I work in the same general area, and as it happens, my group is also publishing a paper this past week reporting the proteome & interactome of LECA, the last eukarotic common ancester that the paper you sent also studies. Our paper published 1 week ago in Cell Genomics. It describes determining the protein-coding genes (the proteome) present in LECA and then addresses the question of how these proteins were organized into "molecular machines", capturing the physical organization of the basic biochemical machinery in this critical ancester of all modern complex life. We then apply this information to learn about current day organisms, including discovering new genes affecting e.g. bone density or birth defects, based on these ancestral proteins and interactions.

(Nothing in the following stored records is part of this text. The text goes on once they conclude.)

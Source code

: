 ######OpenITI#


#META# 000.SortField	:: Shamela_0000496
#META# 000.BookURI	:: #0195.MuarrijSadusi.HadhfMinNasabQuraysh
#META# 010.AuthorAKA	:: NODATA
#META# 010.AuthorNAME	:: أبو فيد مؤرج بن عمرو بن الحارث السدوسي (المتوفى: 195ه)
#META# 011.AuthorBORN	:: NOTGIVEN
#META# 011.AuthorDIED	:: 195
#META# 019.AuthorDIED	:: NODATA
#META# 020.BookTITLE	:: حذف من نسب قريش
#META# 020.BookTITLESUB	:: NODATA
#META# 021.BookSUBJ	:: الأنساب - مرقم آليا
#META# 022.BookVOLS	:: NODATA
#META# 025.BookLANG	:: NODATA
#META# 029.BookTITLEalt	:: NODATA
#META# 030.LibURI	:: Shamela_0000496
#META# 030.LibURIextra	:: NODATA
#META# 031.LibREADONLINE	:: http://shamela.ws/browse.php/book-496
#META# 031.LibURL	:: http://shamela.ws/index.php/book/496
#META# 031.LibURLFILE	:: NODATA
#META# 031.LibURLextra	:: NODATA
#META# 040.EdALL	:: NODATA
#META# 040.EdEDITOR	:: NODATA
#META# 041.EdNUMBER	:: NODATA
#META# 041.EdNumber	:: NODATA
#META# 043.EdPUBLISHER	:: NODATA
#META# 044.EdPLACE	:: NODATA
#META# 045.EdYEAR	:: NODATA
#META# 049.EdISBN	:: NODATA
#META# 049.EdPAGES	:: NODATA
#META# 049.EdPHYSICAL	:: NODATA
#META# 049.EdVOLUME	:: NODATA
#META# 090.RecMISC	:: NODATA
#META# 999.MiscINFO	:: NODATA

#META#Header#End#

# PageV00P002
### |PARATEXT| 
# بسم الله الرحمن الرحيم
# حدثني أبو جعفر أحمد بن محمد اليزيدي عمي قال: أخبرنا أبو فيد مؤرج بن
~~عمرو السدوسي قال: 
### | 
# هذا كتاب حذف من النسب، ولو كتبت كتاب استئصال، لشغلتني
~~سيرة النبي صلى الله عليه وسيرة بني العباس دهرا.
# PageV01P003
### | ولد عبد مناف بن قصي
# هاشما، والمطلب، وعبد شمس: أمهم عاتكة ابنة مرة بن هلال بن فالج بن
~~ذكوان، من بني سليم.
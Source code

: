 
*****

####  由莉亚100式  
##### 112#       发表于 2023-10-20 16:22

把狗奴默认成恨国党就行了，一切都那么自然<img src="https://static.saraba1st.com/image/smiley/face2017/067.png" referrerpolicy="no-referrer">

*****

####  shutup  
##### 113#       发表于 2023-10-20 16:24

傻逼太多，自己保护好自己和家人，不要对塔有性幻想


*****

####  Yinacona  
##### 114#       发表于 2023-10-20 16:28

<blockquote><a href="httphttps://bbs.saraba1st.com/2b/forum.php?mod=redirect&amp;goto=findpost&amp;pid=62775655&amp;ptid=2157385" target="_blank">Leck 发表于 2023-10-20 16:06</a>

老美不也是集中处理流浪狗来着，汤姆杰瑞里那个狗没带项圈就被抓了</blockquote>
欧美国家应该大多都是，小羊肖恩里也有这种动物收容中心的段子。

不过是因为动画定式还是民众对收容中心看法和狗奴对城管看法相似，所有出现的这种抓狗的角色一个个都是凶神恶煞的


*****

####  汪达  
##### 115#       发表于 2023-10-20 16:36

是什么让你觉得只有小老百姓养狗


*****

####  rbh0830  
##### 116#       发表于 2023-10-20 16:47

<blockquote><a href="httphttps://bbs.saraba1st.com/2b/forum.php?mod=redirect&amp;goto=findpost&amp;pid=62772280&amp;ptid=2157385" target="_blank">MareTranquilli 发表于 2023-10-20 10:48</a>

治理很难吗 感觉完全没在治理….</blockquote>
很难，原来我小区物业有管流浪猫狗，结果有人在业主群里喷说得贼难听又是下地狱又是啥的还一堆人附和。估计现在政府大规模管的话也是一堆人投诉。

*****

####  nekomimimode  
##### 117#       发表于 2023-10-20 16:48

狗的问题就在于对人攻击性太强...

In contrast, the paper you sent from Toni Gabaldón's group also first defines the genes in LECA but then turns to the question of where these genes came from, i.e. asking about their ancestry--did they arise from bacterial ancestors or archaeal ancestors, and can these origins be more precisely determined? Thus, our 2 papers are quite complementary, with both papers sharing the same first goal (defining the protein-coding genes in LECA) then using those to ask different questions. I'm unable to directly compare our results without having access to all of the data (& some time to study them), but at least the general methods for determining the genes in LECA look fairly comparable (they cite our bioRxiv preprint as a relevant method for their paper), and we both determine similar overall numbers of gene families that our groups date back to LECA, with the Gabaldón group estimating about 7,751 - 12,907 LECA gene families ("orthogroups") and our paper estimating 6,429 - 10,091 LECA orthogroups, both giving ranges that depend on the stringency of the analysis. So, at a high level the first parts of our papers appear to be very concordant.
So, while both groups describe LECA's genes, our work uses that as a launching point to study modern genes and diseases, while the work of Bernabeu, Manzano-Morales, Marcet-Houben, and Gabaldón use that to look back in time even more deeply to study where LECA's genes came from.